Exercise instructions: All entries below are to be set down again exactly as given.

━━━ Dataset entries

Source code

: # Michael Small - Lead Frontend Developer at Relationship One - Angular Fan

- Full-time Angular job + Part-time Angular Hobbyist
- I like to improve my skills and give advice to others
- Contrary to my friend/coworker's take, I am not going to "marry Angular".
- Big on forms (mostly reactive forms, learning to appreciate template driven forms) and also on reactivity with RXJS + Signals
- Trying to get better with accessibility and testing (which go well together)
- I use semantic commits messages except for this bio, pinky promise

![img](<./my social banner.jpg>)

━━━━━━

The completed task:
Source code

: # Michael Small - Lead Frontend Developer at Relationship One - Angular Fan

- Full-time Angular job + Part-time Angular Hobbyist
- I like to improve my skills and give advice to others
- Contrary to my friend/coworker's take, I am not going to "marry Angular".
- Big on forms (mostly reactive forms, learning to appreciate template driven forms) and also on reactivity with RXJS + Signals
- Trying to get better with accessibility and testing (which go well together)
- I use semantic commits messages except for this bio, pinky promise

![img](<./my social banner.jpg>)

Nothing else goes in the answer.